Kernelized Decoded Quantum Interferometry

TL;DR

Kernelized Decoded Quantum Interferometry (k-DQI) enhances quantum optimization by integrating spectral engineering into quantum circuits, improving robustness against noise and enabling practical near-term quantum applications.

Contribution

The paper introduces a unified framework, k-DQI, that incorporates spectral kernels into quantum circuits to improve noise resilience and decoding success in quantum interferometry.

Findings

Kernel tuning acts as a spectral lens to recover signals lost to noise.

Explicit circuit implementations with Chirp and LCT kernels boost signal-to-noise ratio.

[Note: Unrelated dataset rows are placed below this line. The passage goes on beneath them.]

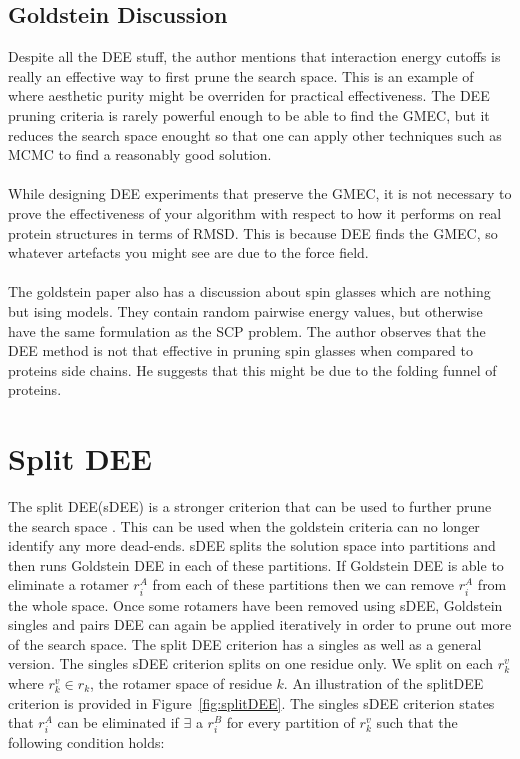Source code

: \documentclass{article}
\begin{document}
\subsection{Goldstein Discussion}
Despite all the DEE stuff, the author mentions that interaction energy cutoffs is really an effective way to first prune the search space. This is an example of where aesthetic purity might be overriden for practical effectiveness. The DEE pruning criteria is rarely powerful enough to be able to find the GMEC, but it reduces the search space enought so that one can apply other techniques such as MCMC to find a reasonably good solution. 
\\
\\
While designing DEE experiments that preserve the GMEC, it is not necessary to prove the effectiveness of your algorithm with respect to how it performs on real protein structures in terms of RMSD. This is because DEE finds the GMEC, so whatever artefacts you might see are due to the force field. 
\\
\\
The goldstein paper also has a discussion about spin glasses which are nothing but ising models. They contain random pairwise energy values, but otherwise have the same formulation as the SCP problem. The author observes that the DEE method is not that effective in pruning spin glasses when compared to proteins side chains. He suggests that this might be due to the folding funnel of proteins.

\section{Split DEE}
The split DEE(sDEE) is a stronger criterion that can be used to further prune the search space \cite{Pierce2000}. This can be used when the goldstein criteria can no longer identify any more dead-ends. sDEE splits the solution space into partitions and then runs Goldstein DEE in each of these partitions. If Goldstein DEE is able to eliminate a rotamer $r_i^A$ from each of these partitions then we can remove $r_i^A$ from the whole space. Once some rotamers have been removed using sDEE, Goldstein singles and pairs DEE can again be applied iteratively in order to prune out more of the search space. The split DEE criterion has a singles as well as a general version. The singles sDEE criterion splits on one residue only. We split on each $r_k^v$ where $r_k^v \in r_k$, the rotamer space of residue $k$. An illustration of the splitDEE criterion is provided in Figure~\ref{fig:splitDEE}. The singles sDEE criterion states that $r_i^A$ can be eliminated if $\exists$ a $r_i^B$ for every partition of $r_k^v$ such that the following condition holds: 
\end{document}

Theoretical guarantees link kernel optimization to increased decoding success under noise.

Abstract

Decoded Quantum Interferometry (DQI) promises superpolynomial speedups for structured optimization; however, its practical realization is often hindered by significant sensitivity to hardware noise and spectral dispersion. To bridge this gap, we introduce Kernelized Decoded Quantum Interferometry (k-DQI), a unified framework that integrates spectral engineering directly into the quantum circuit architecture. By inserting a unitary kernel prior to the interference step, k-DQI actively reshapes the problem's energy landscape, concentrating the solution mass into a ``decoder-friendly'' low-frequency head. We formalize this advantage through a novel robustness metric, the noise-weighted head mass $\Sigma_K$, and prove a Monotonic Improvement Theorem, which establishes that maximizing $\Sigma_K$ guarantees higher decoding success rates under local depolarizing noise. We substantiate these theoretical gains in Optimal Polynomial Interpolation (OPI) and LDPC-like problems, demonstrating that kernel tuning functions as a ``spectral lens'' to recover signal otherwise lost to isotropic noise. Crucially, we provide explicit, efficient circuit realizations using Chirp and Linear Canonical Transform (LCT) kernels that achieve significant boosts in effective signal-to-noise ratio with negligible depth overhead ($\tilde{O}(n)$ to $\tilde{O}(n^2)$). Collectively, these results reframe DQI from a static algorithm into a tunable, noise-aware protocol suited for near-term error-corrected environments.